The two countries present distinct challenges, but overlap in one important respect: both increasingly link their international economic policies to their geopolitical goals and seek to use economic tools to secure geopolitical advantage. It does not treat the economic realm as separate from the political and geopolitical realms. It simultaneously seeks economic growth, technological development and geopolitical influence.
For this reason, the acquisition of a European company by a Chinese company might be motivated by long-term national or even CCP priorities rather than private profit-making objectives.
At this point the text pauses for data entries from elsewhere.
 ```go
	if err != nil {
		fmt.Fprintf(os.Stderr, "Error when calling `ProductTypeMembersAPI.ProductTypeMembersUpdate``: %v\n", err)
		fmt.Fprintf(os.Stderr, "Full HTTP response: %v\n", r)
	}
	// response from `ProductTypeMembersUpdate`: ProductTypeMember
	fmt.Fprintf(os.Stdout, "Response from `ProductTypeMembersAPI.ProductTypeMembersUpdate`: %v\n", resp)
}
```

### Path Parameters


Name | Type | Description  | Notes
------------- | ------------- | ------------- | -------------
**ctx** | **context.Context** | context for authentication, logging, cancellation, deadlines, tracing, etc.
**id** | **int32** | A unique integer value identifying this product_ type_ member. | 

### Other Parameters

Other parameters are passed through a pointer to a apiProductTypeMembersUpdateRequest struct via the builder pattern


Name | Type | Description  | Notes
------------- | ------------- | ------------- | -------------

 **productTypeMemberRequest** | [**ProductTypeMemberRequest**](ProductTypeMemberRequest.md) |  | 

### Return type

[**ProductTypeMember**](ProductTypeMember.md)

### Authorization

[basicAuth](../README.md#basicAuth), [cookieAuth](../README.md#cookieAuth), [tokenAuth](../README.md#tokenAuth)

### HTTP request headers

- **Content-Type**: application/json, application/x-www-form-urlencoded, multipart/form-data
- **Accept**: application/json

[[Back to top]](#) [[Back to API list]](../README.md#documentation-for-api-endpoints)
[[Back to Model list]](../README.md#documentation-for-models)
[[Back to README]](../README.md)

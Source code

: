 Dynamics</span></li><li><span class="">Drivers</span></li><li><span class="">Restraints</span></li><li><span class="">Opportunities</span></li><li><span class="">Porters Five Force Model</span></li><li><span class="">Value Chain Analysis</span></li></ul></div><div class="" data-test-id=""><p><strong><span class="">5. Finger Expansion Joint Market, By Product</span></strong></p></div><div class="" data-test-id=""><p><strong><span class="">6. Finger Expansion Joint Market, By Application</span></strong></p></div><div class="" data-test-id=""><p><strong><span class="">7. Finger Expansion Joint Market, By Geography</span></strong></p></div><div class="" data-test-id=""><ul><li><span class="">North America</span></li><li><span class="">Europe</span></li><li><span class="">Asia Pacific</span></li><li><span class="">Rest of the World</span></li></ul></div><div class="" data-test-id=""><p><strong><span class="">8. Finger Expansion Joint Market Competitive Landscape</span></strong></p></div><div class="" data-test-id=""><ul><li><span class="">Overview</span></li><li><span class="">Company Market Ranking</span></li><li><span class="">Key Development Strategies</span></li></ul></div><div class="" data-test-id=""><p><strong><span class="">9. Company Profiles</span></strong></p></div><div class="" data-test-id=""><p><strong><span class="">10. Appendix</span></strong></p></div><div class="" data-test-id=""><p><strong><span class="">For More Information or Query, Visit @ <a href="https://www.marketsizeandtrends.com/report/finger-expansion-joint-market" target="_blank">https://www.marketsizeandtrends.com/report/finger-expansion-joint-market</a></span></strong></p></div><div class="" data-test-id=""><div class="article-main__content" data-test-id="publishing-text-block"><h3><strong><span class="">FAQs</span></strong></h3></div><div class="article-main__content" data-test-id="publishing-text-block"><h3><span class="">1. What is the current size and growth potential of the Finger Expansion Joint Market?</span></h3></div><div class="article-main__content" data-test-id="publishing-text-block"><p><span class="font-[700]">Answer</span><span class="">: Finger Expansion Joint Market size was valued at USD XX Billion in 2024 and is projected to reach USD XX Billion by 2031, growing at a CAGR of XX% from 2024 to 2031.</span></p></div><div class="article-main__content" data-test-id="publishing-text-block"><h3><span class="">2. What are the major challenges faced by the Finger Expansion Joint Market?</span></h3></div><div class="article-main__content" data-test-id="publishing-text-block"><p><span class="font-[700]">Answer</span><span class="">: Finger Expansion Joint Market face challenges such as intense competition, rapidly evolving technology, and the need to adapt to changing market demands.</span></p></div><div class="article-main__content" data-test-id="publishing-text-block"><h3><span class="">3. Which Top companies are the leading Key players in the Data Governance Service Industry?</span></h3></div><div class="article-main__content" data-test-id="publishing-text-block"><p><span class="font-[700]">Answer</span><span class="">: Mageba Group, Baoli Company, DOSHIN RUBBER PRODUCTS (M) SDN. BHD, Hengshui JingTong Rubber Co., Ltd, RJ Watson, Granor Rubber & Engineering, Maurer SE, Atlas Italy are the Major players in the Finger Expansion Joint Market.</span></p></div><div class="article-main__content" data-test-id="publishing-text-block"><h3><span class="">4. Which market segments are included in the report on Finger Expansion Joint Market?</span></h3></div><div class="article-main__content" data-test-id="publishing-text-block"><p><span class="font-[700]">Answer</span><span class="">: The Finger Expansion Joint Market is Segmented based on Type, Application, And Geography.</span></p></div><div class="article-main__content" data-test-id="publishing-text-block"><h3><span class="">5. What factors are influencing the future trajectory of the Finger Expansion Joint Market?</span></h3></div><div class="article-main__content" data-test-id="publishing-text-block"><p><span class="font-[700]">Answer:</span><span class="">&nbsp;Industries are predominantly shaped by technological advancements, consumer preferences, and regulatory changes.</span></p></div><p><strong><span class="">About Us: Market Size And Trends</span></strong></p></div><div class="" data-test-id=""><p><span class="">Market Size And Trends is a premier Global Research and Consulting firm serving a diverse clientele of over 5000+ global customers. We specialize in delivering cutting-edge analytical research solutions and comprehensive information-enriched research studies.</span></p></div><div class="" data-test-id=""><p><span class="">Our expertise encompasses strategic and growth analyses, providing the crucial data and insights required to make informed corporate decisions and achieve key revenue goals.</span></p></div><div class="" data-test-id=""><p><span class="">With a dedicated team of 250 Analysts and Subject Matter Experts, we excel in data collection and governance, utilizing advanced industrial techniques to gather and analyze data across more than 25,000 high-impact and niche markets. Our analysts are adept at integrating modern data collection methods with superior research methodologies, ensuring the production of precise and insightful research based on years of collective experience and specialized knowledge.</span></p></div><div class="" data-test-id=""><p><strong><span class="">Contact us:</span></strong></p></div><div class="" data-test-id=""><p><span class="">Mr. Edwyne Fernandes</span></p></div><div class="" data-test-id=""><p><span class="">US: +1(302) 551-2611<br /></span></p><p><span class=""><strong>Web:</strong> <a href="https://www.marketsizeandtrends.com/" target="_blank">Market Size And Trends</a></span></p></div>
On the first, the influence that China can acquire over individual EU countries through its foreign investment might can become an obstacle to effective foreign policymaking in the EU. For example, China might seek to use economic tools to mute European opposition to its policies for example in the South China Sea and its domestic human rights record.
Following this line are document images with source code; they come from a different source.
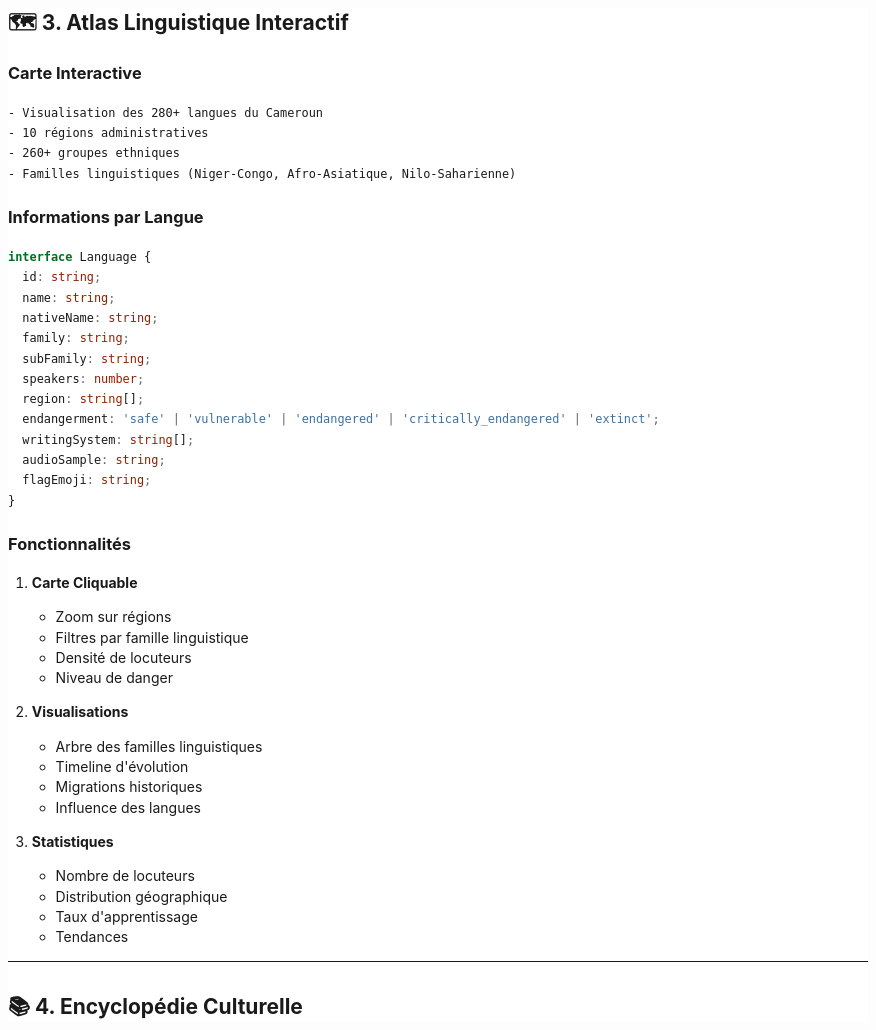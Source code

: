
## 🗺️ 3. Atlas Linguistique Interactif

### Carte Interactive

```
- Visualisation des 280+ langues du Cameroun
- 10 régions administratives
- 260+ groupes ethniques
- Familles linguistiques (Niger-Congo, Afro-Asiatique, Nilo-Saharienne)
```

### Informations par Langue

```typescript
interface Language {
  id: string;
  name: string;
  nativeName: string;
  family: string;
  subFamily: string;
  speakers: number;
  region: string[];
  endangerment: 'safe' | 'vulnerable' | 'endangered' | 'critically_endangered' | 'extinct';
  writingSystem: string[];
  audioSample: string;
  flagEmoji: string;
}
```

### Fonctionnalités

1. **Carte Cliquable**
   - Zoom sur régions
   - Filtres par famille linguistique
   - Densité de locuteurs
   - Niveau de danger

2. **Visualisations**
   - Arbre des familles linguistiques
   - Timeline d'évolution
   - Migrations historiques
   - Influence des langues

3. **Statistiques**
   - Nombre de locuteurs
   - Distribution géographique
   - Taux d'apprentissage
   - Tendances

---

## 📚 4. Encyclopédie Culturelle
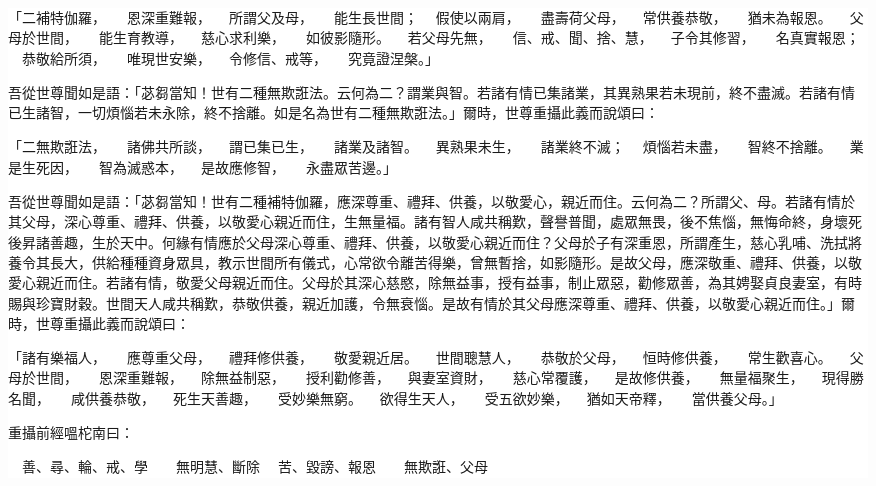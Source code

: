 「二補特伽羅，　　恩深重難報，
　所謂父及母，　　能生長世間；
　假使以兩肩，　　盡壽荷父母，
　常供養恭敬，　　猶未為報恩。
　父母於世間，　　能生育教導，
　慈心求利樂，　　如彼影隨形。
　若父母先無，　　信、戒、聞、捨、慧，
　子令其修習，　　名真實報恩；
　恭敬給所須，　　唯現世安樂，
　令修信、戒等，　　究竟證涅槃。」

吾從世尊聞如是語：「苾芻當知！世有二種無欺誑法。云何為二？謂業與智。若諸有情已集諸業，其異熟果若未現前，終不盡滅。若諸有情已生諸智，一切煩惱若未永除，終不捨離。如是名為世有二種無欺誑法。」爾時，世尊重攝此義而說頌曰：

「二無欺誑法，　　諸佛共所談，
　謂已集已生，　　諸業及諸智。
　異熟果未生，　　諸業終不滅；
　煩惱若未盡，　　智終不捨離。
　業是生死因，　　智為滅惑本，
　是故應修智，　　永盡眾苦邊。」

吾從世尊聞如是語：「苾芻當知！世有二種補特伽羅，應深尊重、禮拜、供養，以敬愛心，親近而住。云何為二？所謂父、母。若諸有情於其父母，深心尊重、禮拜、供養，以敬愛心親近而住，生無量福。諸有智人咸共稱歎，聲譽普聞，處眾無畏，後不焦惱，無悔命終，身壞死後昇諸善趣，生於天中。何緣有情應於父母深心尊重、禮拜、供養，以敬愛心親近而住？父母於子有深重恩，所謂產生，慈心乳哺、洗拭將養令其長大，供給種種資身眾具，教示世間所有儀式，心常欲令離苦得樂，曾無暫捨，如影隨形。是故父母，應深敬重、禮拜、供養，以敬愛心親近而住。若諸有情，敬愛父母親近而住。父母於其深心慈愍，除無益事，授有益事，制止眾惡，勸修眾善，為其娉娶貞良妻室，有時賜與珍寶財穀。世間天人咸共稱歎，恭敬供養，親近加護，令無衰惱。是故有情於其父母應深尊重、禮拜、供養，以敬愛心親近而住。」爾時，世尊重攝此義而說頌曰：

「諸有樂福人，　　應尊重父母，
　禮拜修供養，　　敬愛親近居。
　世間聰慧人，　　恭敬於父母，
　恒時修供養，　　常生歡喜心。
　父母於世間，　　恩深重難報，
　除無益制惡，　　授利勸修善，
　與妻室資財，　　慈心常覆護，
　是故修供養，　　無量福聚生，
　現得勝名聞，　　咸供養恭敬，
　死生天善趣，　　受妙樂無窮。
　欲得生天人，　　受五欲妙樂，
　猶如天帝釋，　　當供養父母。」

重攝前經嗢柁南曰：

　善、尋、輪、戒、學　　無明慧、斷除
　苦、毀謗、報恩　　無欺誑、父母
Chinese economic influence in Europe has already meant that, for example, Hungary, Greece and Slovenia have blocked or diluted resolutions relating to international arbitration over the South China Sea and on human rights. Second, China has an ambitious strategy to gain economic leadership. From a historical standpoint, this is a normal goal for a rising nation, but it nevertheless poses challenges for the EU.
Winning the global competition over emerging technologies such as artificial intelligence, big data and biotech are stated national security and economic imperatives for China. Many emerging technologies have dual uses and the old paradigm that technologies designed for military use will trickle down into civilian applications often works the other way in China. Chinese plans for industrial and technological development are also based on the premise that civilian companies help with military development and applications. Its resolute industrial policies and subsidies to key sectors solar, batteries, autonomous driving and 5G are prominent examples represent a clear strategy to gain competitive advantage in key sectors that China sees as critical for future geopolitical and economic advantage.
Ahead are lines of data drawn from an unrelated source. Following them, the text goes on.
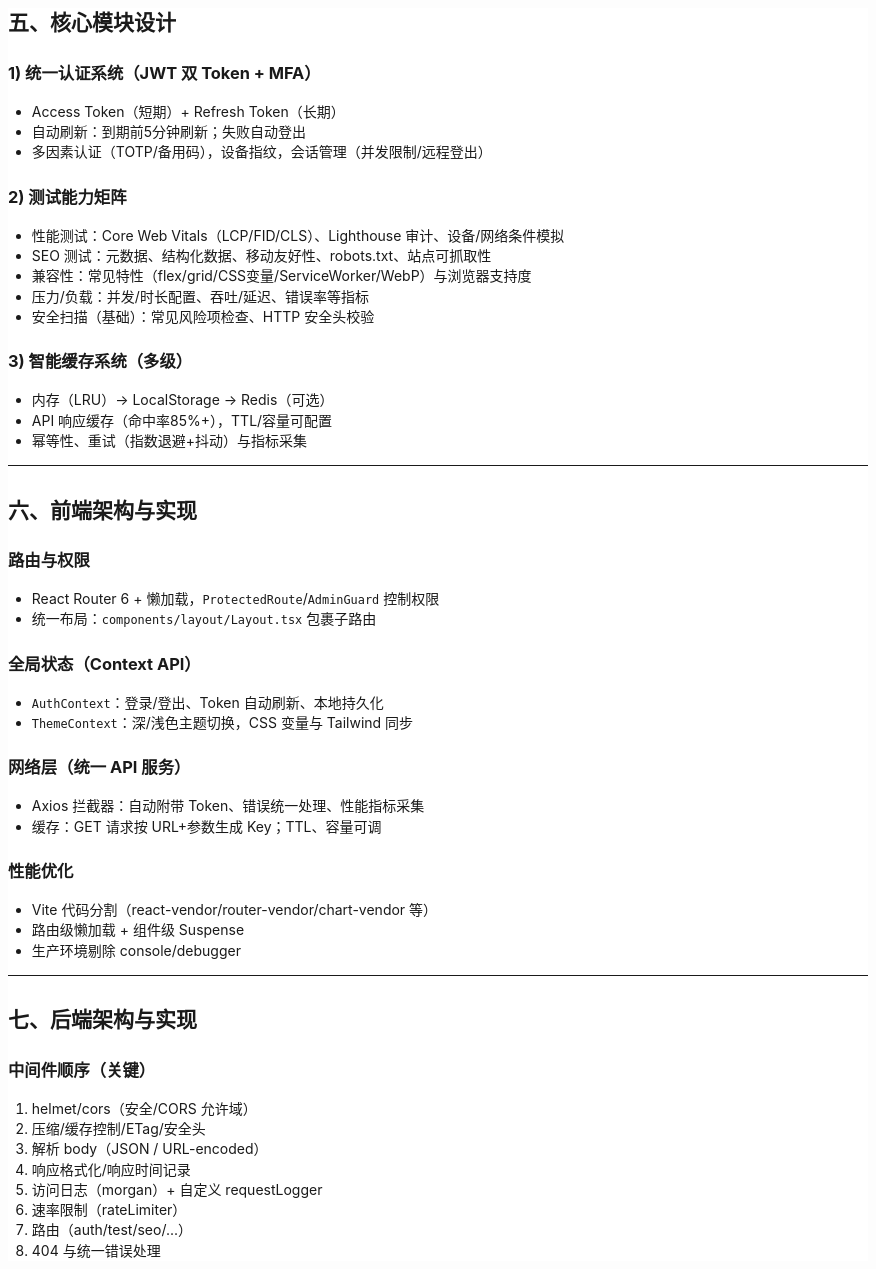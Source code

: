 
## 五、核心模块设计

### 1) 统一认证系统（JWT 双 Token + MFA）
- Access Token（短期）+ Refresh Token（长期）
- 自动刷新：到期前5分钟刷新；失败自动登出
- 多因素认证（TOTP/备用码），设备指纹，会话管理（并发限制/远程登出）

### 2) 测试能力矩阵
- 性能测试：Core Web Vitals（LCP/FID/CLS）、Lighthouse 审计、设备/网络条件模拟
- SEO 测试：元数据、结构化数据、移动友好性、robots.txt、站点可抓取性
- 兼容性：常见特性（flex/grid/CSS变量/ServiceWorker/WebP）与浏览器支持度
- 压力/负载：并发/时长配置、吞吐/延迟、错误率等指标
- 安全扫描（基础）：常见风险项检查、HTTP 安全头校验

### 3) 智能缓存系统（多级）
- 内存（LRU）→ LocalStorage → Redis（可选）
- API 响应缓存（命中率85%+），TTL/容量可配置
- 幂等性、重试（指数退避+抖动）与指标采集

---

## 六、前端架构与实现

### 路由与权限
- React Router 6 + 懒加载，`ProtectedRoute`/`AdminGuard` 控制权限
- 统一布局：`components/layout/Layout.tsx` 包裹子路由

### 全局状态（Context API）
- `AuthContext`：登录/登出、Token 自动刷新、本地持久化
- `ThemeContext`：深/浅色主题切换，CSS 变量与 Tailwind 同步

### 网络层（统一 API 服务）
- Axios 拦截器：自动附带 Token、错误统一处理、性能指标采集
- 缓存：GET 请求按 URL+参数生成 Key；TTL、容量可调

### 性能优化
- Vite 代码分割（react-vendor/router-vendor/chart-vendor 等）
- 路由级懒加载 + 组件级 Suspense
- 生产环境剔除 console/debugger

---

## 七、后端架构与实现

### 中间件顺序（关键）
1. helmet/cors（安全/CORS 允许域）
2. 压缩/缓存控制/ETag/安全头
3. 解析 body（JSON / URL-encoded）
4. 响应格式化/响应时间记录
5. 访问日志（morgan）+ 自定义 requestLogger
6. 速率限制（rateLimiter）
7. 路由（auth/test/seo/...）
8. 404 与统一错误处理
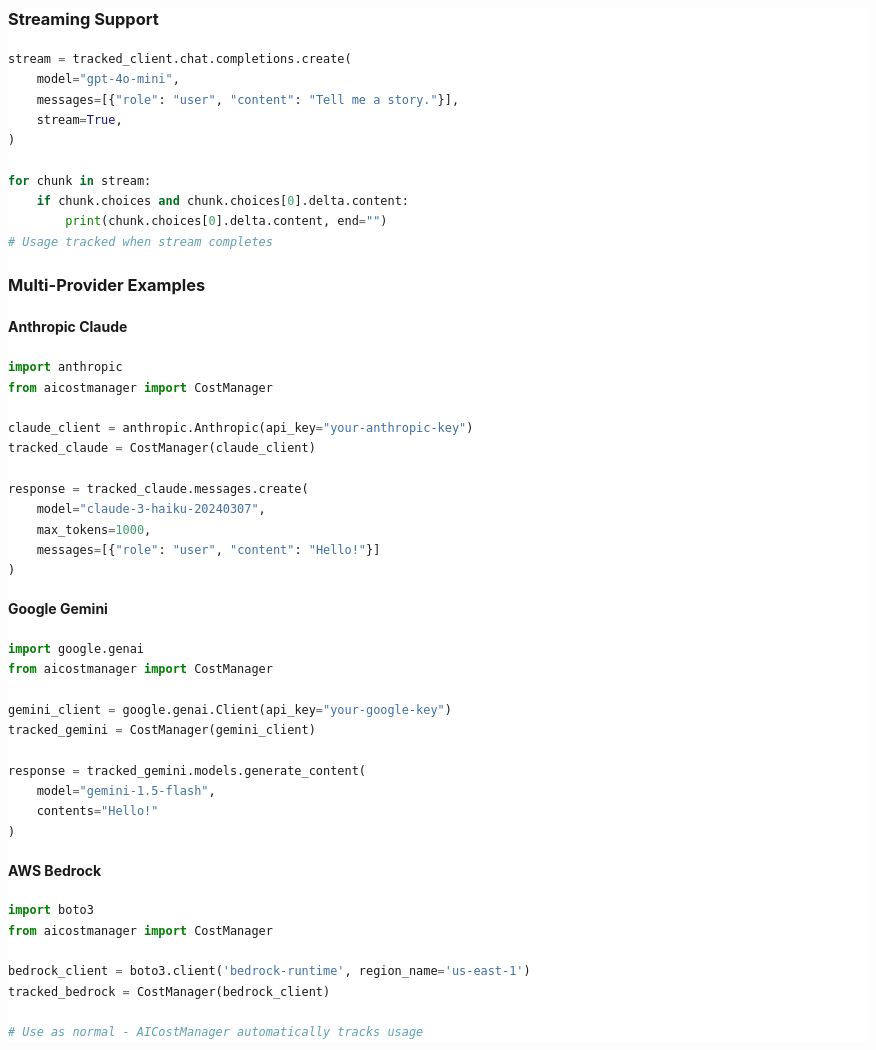 ### Streaming Support

```python
stream = tracked_client.chat.completions.create(
    model="gpt-4o-mini",
    messages=[{"role": "user", "content": "Tell me a story."}],
    stream=True,
)

for chunk in stream:
    if chunk.choices and chunk.choices[0].delta.content:
        print(chunk.choices[0].delta.content, end="")
# Usage tracked when stream completes
```

### Multi-Provider Examples

#### Anthropic Claude

```python
import anthropic
from aicostmanager import CostManager

claude_client = anthropic.Anthropic(api_key="your-anthropic-key")
tracked_claude = CostManager(claude_client)

response = tracked_claude.messages.create(
    model="claude-3-haiku-20240307",
    max_tokens=1000,
    messages=[{"role": "user", "content": "Hello!"}]
)
```

#### Google Gemini

```python
import google.genai
from aicostmanager import CostManager

gemini_client = google.genai.Client(api_key="your-google-key")
tracked_gemini = CostManager(gemini_client)

response = tracked_gemini.models.generate_content(
    model="gemini-1.5-flash",
    contents="Hello!"
)
```

#### AWS Bedrock

```python
import boto3
from aicostmanager import CostManager

bedrock_client = boto3.client('bedrock-runtime', region_name='us-east-1')
tracked_bedrock = CostManager(bedrock_client)

# Use as normal - AICostManager automatically tracks usage
```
Of course, technological competition as a part of geopolitical struggle is nothing new. During the cold war, military-technological competition with the USSR provoked great fear in the West. But the current situation is vastly different. The huge degree of interconnection means there are many more channels through which each sides can hurt the other. China has some structural advantages in that competition. Important parts of the digital infrastructure are controlled by large multinational corporations, which are subject to pressure and control from their home countries. The Chinese National Intelligence Law enables the government to force private companies to collaborate with Chinese intelligence services.
Restrictions on foreign investment between the EU and China are asymmetric in favour of Chinese companies entering the EU market.
In China, there are all kinds of problems for European investors, including the near impossibility of securing arbitration, difficulties in moving capital back from China and challenges to intellectual property rights. China also leverages market access to force companies to transfer technology, a practice incompatible with the spirit of World Trade Organisation rules.
Finally, China heavily subsidises its own national champions and favours their access to credit, distorting the level playing field. This asymmetry means China can gain influence over technology from the European economy, but this does not work the other way around.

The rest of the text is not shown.